The Perl Toolchain Summit needs more sponsors. If your company depends on Perl, please support this very important event.

NAME

DBIx::KwIndex - create and maintain keyword indices in DBI tables

SYNOPSIS

 package MyKwIndex;
 use DBIx::KwIndex;

 sub document_sub { ... }

 package main;
 $kw = DBIx::KwIndex->new({dbh => $dbh, index_name => 'myindex'})
   or die "can't create index";

 $kw->add_document   ([1,2,3,...]) or die $kw->{ERROR};
 $kw->remove_document([1,2,3,...]) or die $kw->{ERROR};
 $kw->update_document([1,2,3,...]) or die $kw->{ERROR};

 $docs = $kw->search({ words=>'upset stomach' });
 $docs = $kw->search({ words=>'upset stomach', boolean=>'AND' });
 $docs = $kw->search({ words=>'upset stomach', start=>11, num=>10 });
 $docs = $kw->search({ words=>['upset','(bite|stomach)'], re=>1 });

 $kw->add_stop_word(['the','an','am','is','are']) or die $kw->{ERROR};
 $words = $kw->common_word(85);
 $kw->remove_word(['gingko', 'bibola']) or die $kw->{ERROR};

 $ndocs  = $kw->document_count();
 $nwords = $kw->word_count();
 $ndocs  = $kw->match_count({ words=>'upset stomach', boolean=>'OR' });

 $kw->remove_index or die $kw->{ERROR};
 $kw->empty_index  or die $kw->{ERROR};

DESCRIPTION

DBIx::KwIndex is a keyword indexer. It indexes documents and stores the index data in database tables. You can tell DBIx::KwIndex to index [lots] of documents and later on show you which ones contain a certain word. The typical application of DBIx::KwIndex is in a search engine.

How to use this module:

1. Provide a database handle.
 use DBI;
 my $dbh = DBI->connect(...) or die $DBI::errstr;
2. Subclass DBIx::KwIndex and provide a `document_sub' method to retrieve documents referred by an integer id. The method should accept a list of document ids in an array reference and return the documents in an array reference. In this way, you can index any kind of documents that you want: text files, HTML files, BLOB columns, etc., as long as you provide the suitable document_sub() to retrieve the documents. The one thing to remember is that the documents must be referred by unique integer number. Below is a sample of a document_sub() that retrieves document from the 'content' field of a database table.
 package MyKwIndex;
 require DBIx::KwIndex;
 use base 'DBIx::KwIndex';

 sub document_sub {
    my ($self, $ary_ref) = @_;
        my $dbh = $self->{dbh};

    my $result = $dbh->selectall_arrayref(
    'SELECT id,content FROM documents
     WHERE id IN ('. join(',',@$ary_ref). ')');
    
    # if retrieval fails, you should return undef
    defined($result) or return undef;
    
    # now returns the content field in the order of the id's
    # requested. remember to return the documents exactly 
    # in the order requested!
    my %tmp = map { $_->[0] => $_->[1] } @$result;
    return [ @tmp{ @$ary_ref } ];
 }
3. Create the indexer object.
 my $kw = MyKwIndex->new({
          dbh => $dbh,
          index_name => 'article_index',
          # other options...
          });

dbh is the database handle. index_name is the name of the index, DBIx::KwIndex will create several tables which are all prefixed with the index_name. The default index_name is 'kwindex'. Other options include: max_word_length (default 32).

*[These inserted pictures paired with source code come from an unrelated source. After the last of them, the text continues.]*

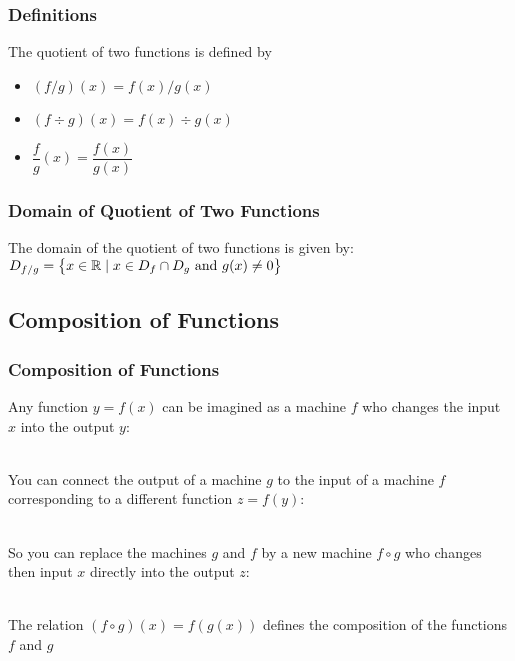 \documentclass{article}
\begin{document}
	\subsubsection{Definitions}
	The quotient of two functions is defined by
	\begin{itemize}
		\item $(f/g)(x)=f(x)/g(x)$
		\item $(f\div g)(x)=f(x)\div g(x)$
		\item $\dfrac{f}{g}(x)=\dfrac{f(x)}{g(x)}$
	\end{itemize}
	\subsubsection{Domain of Quotient of Two Functions}
	The domain of the quotient of two functions is given by: $D_{f/g}=\set{x\in\mathbb{R}\mid x\in D_f\cap D_g\text{ and }g(x)\neq0}$
	\subsection{Composition of Functions}
	\subsubsection{Composition of Functions}
	Any function $y=f(x)$ can be imagined as a machine $f$ who changes the input $x$ into the output $y$:\\
	\\
	You can connect the output of a machine $g$ to the input of a machine $f$ corresponding to a different function $z=f(y)$:\\
	\\
	So you can replace the machines $g$ and $f$ by a new machine $f\circ g$ who changes then input $x$ directly into the output $z$:\\
	\\
	The relation $(f\circ g)(x)=f(g(x))$ defines the composition of the functions $f$ and $g$
\end{document}
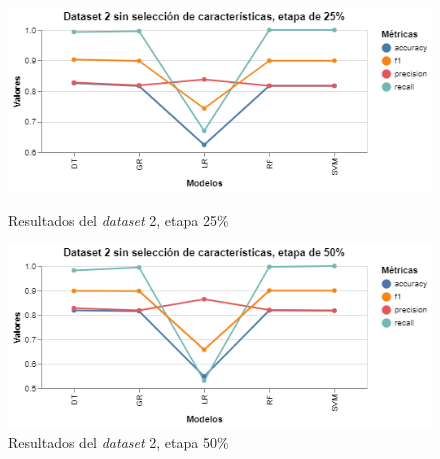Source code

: \begin{figure}[htbp]
    \centering
    \begin{minipage}[t]{0.50\textwidth}
        \centering
        \includegraphics[width = \textwidth]{Graphics/dataset_2_25.png}
        \caption{Resultados del \textit{dataset} 2, etapa 25\%}
        \label{dataset2_25}
    \end{minipage}\hfill
    \begin{minipage}[t]{0.50\textwidth}
        \centering
        \includegraphics[width = \textwidth]{Graphics/dataset_2_50.png}
        \caption{Resultados del \textit{dataset} 2, etapa 50\%}
        \label{dataset2_50}
    \end{minipage}
\end{figure}

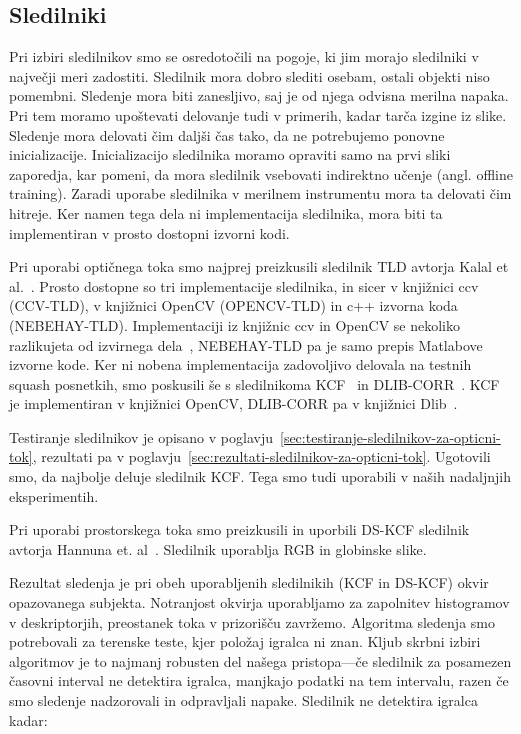 \subsection{Sledilniki}
Pri izbiri sledilnikov smo se osredotočili na pogoje, ki jim morajo sledilniki v največji meri zadostiti. Sledilnik mora dobro slediti osebam, ostali objekti niso pomembni. Sledenje mora biti zanesljivo, saj je od njega odvisna merilna napaka. Pri tem moramo upoštevati delovanje tudi v primerih, kadar tarča izgine iz slike. Sledenje mora delovati čim daljši čas tako, da ne potrebujemo ponovne inicializacije. Inicializacijo sledilnika moramo opraviti samo na prvi sliki zaporedja, kar pomeni, da mora sledilnik vsebovati indirektno učenje (angl. offline training). Zaradi uporabe sledilnika v merilnem instrumentu mora ta delovati čim hitreje. Ker namen tega dela ni implementacija sledilnika, mora biti ta implementiran v prosto dostopni izvorni kodi. 

Pri uporabi optičnega toka smo najprej preizkusili sledilnik TLD avtorja Kalal et al.~\cite{kalal2012tracking}. Prosto dostopne so tri implementacije sledilnika, in sicer v knjižnici ccv (CCV-TLD), v knjižnici OpenCV (OPENCV-TLD) in c++ izvorna koda (NEBEHAY-TLD). Implementaciji iz knjižnic ccv in OpenCV se nekoliko razlikujeta od izvirnega dela~\cite{kalal2012tracking}, NEBEHAY-TLD pa je samo prepis Matlabove izvorne kode.  Ker ni nobena implementacija zadovoljivo delovala na testnih squash posnetkih, smo poskusili še s sledilnikoma KCF~\cite{danelljan2014adaptive} in DLIB-CORR~\cite{danelljan2014accurate}. KCF je implementiran v knjižnici OpenCV, DLIB-CORR pa v knjižnici Dlib~\cite{king2009dlib}.

Testiranje sledilnikov je opisano v poglavju~\ref{sec:testiranje-sledilnikov-za-opticni-tok}, rezultati pa v poglavju~\ref{sec:rezultati-sledilnikov-za-opticni-tok}. Ugotovili smo, da najbolje deluje sledilnik KCF. Tega smo tudi uporabili v naših nadaljnjih eksperimentih.

Pri uporabi prostorskega toka smo preizkusili in uporbili DS-KCF sledilnik avtorja Hannuna et. al~\cite{hannuna2016ds}. Sledilnik uporablja RGB in globinske slike.


Rezultat sledenja je pri obeh uporabljenih sledilnikih (KCF in DS-KCF) okvir opazovanega subjekta. Notranjost okvirja uporabljamo za zapolnitev histogramov v deskriptorjih, preostanek toka v prizorišču zavržemo. Algoritma sledenja smo potrebovali za terenske teste, kjer položaj igralca ni znan. Kljub skrbni izbiri algoritmov je to najmanj robusten del našega pristopa---če sledilnik za posamezen časovni interval ne detektira igralca, manjkajo podatki na tem intervalu, razen če smo sledenje nadzorovali in odpravljali napake. Sledilnik ne detektira igralca kadar:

4. Index some documents. You can index one document at a time, e.g.
 $kw->add_document([1]) or die $kw->{ERROR};
 $kw->add_document([2]) or die $kw->{ERROR};

or small batches of documents at a time:

 $kw->add_document([1..10])  or die $kw->{ERROR};
 $kw->add_document([11..20]) or die $kw->{ERROR};

or large batches of documents at a time:

 $kw->add_document([1..300])   or die $kw->{ERROR};
 $kw->add_document([301..600]) or die $kw->{ERROR};

Which one to choose is a matter of memory-speed trade-off. Larger batches will increase the speed of indexing, but with increased memory usage.

Note: DBIx::KwIndex ignores single-character words, numbers, and words longer than 'max_word_length'.

5. If you want to search the index, use the search() method.
 $docs = $kw->search({ words => 'upset stomach' });
 die "can't search" if !defined($docs);

The search() method will return an ARRAY ref containing the document ids that matches the criteria. Other parameter include: num => maximum number of results to retrieve; start => starting position (1 = from the beginning); boolean => 'AND' or 'OR' (default is 'OR'); re => use regular expression, 1 or 0.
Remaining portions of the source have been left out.